DATA FOR PROCESSING:
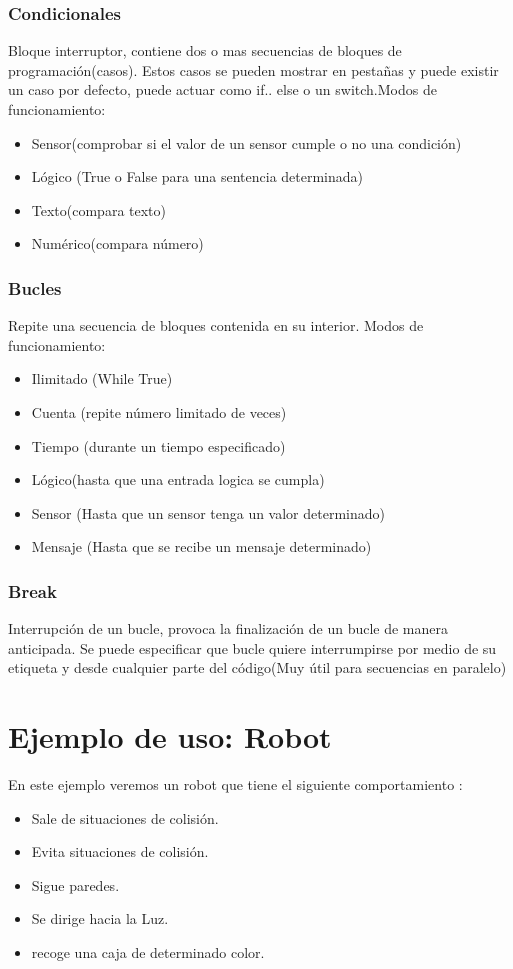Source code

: \documentclass[12pt,a4paper]{article}
\begin{document}
\subsubsection{Condicionales}
Bloque interruptor, contiene dos o mas secuencias de bloques de programación(casos). Estos casos se pueden mostrar en pestañas y puede existir un caso por defecto, puede actuar como if.. else o un switch.Modos de funcionamiento:
\begin{itemize}
\item Sensor(comprobar si el valor de un sensor cumple o no una condición)
\item Lógico (True o False para una sentencia determinada)
\item Texto(compara texto)
\item Numérico(compara número)
\end{itemize}
\subsubsection{Bucles}
Repite una secuencia de bloques contenida en su interior.
Modos de funcionamiento:
\begin{itemize}
\item Ilimitado (While True)
\item Cuenta (repite número limitado de veces)
\item Tiempo (durante un tiempo especificado)
\item Lógico(hasta que una entrada logica se cumpla)
\item Sensor (Hasta que un sensor tenga un valor determinado)
\item Mensaje (Hasta que se recibe un mensaje determinado)
\end{itemize}
\subsubsection{Break}
Interrupción de un bucle, provoca la finalización de un bucle de manera anticipada. Se puede especificar que bucle quiere interrumpirse por medio de su etiqueta y desde cualquier parte del código(Muy útil para secuencias en paralelo)
\clearpage 
\section{Ejemplo de uso: Robot }
En este ejemplo veremos un robot que tiene el siguiente comportamiento : 
\begin{itemize}
\item Sale de situaciones de colisión.
\item Evita situaciones de colisión.
\item Sigue paredes.
\item Se dirige hacia la Luz.
\item recoge una caja de determinado color.
\end{itemize}
\end{document}
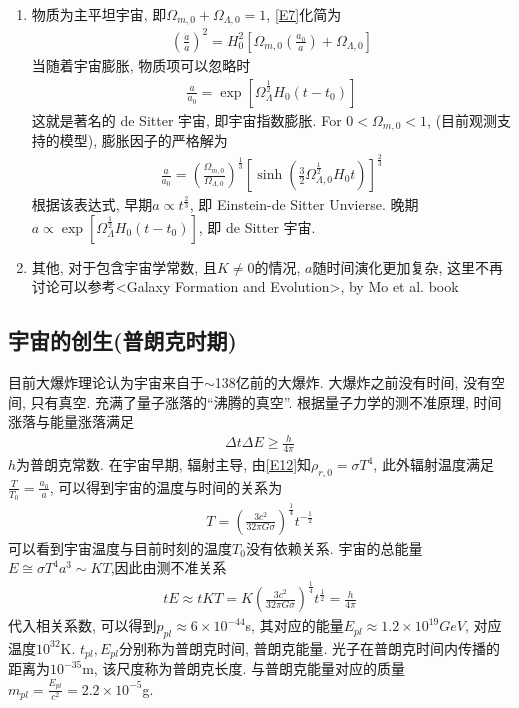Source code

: \begin{enumerate}
\begin{enumerate}
    \end{enumerate}
    \item 物质为主平坦宇宙, 即$\Omega_{m, 0}+\Omega_{\Lambda, 0}=1$, \ref{E7}化简为
    \begin{align*}
        \left( \frac{\dot{a}}{a} \right)^2=H_0^2\left[ \Omega_{m,0}\left( \frac{a_0}{a} \right) +\Omega_{\Lambda, 0}\right]
    \end{align*}
    当随着宇宙膨胀, 物质项可以忽略时
    \begin{align*}
        \frac{a}{a_0}=\exp\left[ \Omega_\Lambda^{\frac{1}{2}}H_0(t-t_0) \right]
    \end{align*}
    这就是著名的 de Sitter 宇宙, 即宇宙指数膨胀. 
    \subitem For $0<\Omega_{m, 0}<1$, (目前观测支持的模型), 膨胀因子的严格解为
    \begin{align}
        \frac{a}{a_0}=\left( \frac{\Omega_{m, 0}}{\Omega_{\Lambda, 0}} \right)^{\frac{1}{3}}\left[ \sinh\left( \frac{3}{2}\Omega_{\Lambda, 0}^{\frac{1}{2}}H_0 t \right) \right]^{\frac{2}{3}}\label{E13}
    \end{align}
    根据该表达式, 早期$a\propto t^{\frac{2}{3}}$, 即 Einstein-de Sitter Unvierse. 晚期$a\propto\exp\left[ \Omega_\Lambda^{\frac{1}{2}}H_0(t-t_0) \right]$, 即 de Sitter 宇宙. 
    \item 其他, 对于包含宇宙学常数, 且$K\ne 0$的情况, $a$随时间演化更加复杂, 这里不再讨论可以参考<Galaxy Formation and Evolution>, by Mo et al. book
\end{enumerate}

\subsection{宇宙的创生(普朗克时期)}
目前大爆炸理论认为宇宙来自于$\sim$138亿前的大爆炸. 大爆炸之前没有时间, 没有空间, 只有真空. 充满了量子涨落的``沸腾的真空''. 根据量子力学的测不准原理, 时间涨落与能量涨落满足
\begin{align*}
    \Delta t\Delta E\ge \frac{h}{4\pi}
\end{align*}
$h$为普朗克常数. 在宇宙早期, 辐射主导, 由\ref{E12}知$\rho_{r, 0}=\sigma T^4$, 此外辐射温度满足$\frac{T}{T_0}=\frac{a_0}{a}$, 可以得到宇宙的温度与时间的关系为
\begin{align*}
    T=\left( \frac{3c^2}{32\pi G \sigma} \right)^{\frac{1}{4}}t^{-\frac{1}{2}}
\end{align*}
可以看到宇宙温度与目前时刻的温度$T_0$没有依赖关系. 宇宙的总能量$E\cong \sigma T^4 a^3\sim KT$,因此由测不准关系
\begin{align*}
    tE\approx tKT=K \left( \frac{3c^2}{32\pi G \sigma} \right)^{\frac{1}{4}}t^{\frac{1}{2}}=\frac{h}{4\pi}
\end{align*}
代入相关系数, 可以得到$p_{pl}\approx 6\times 10^{-44}$s, 其对应的能量$E_{pl}\approx 1.2\times 10^{19}GeV$, 对应温度$10^{32}$K. $t_{pl}, E_{pl}$分别称为普朗克时间, 普朗克能量. 光子在普朗克时间内传播的距离为$10^{-35}$m, 该尺度称为普朗克长度. 与普朗克能量对应的质量$m_{pl}=\frac{E_{pl}}{c^2}=2.2\times 10^{-5}$g.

TASK DIRECTIONS: What is the number of lines in the entries above that hold the string "compara"? Please state that number alone.

ANSWER AREA: 2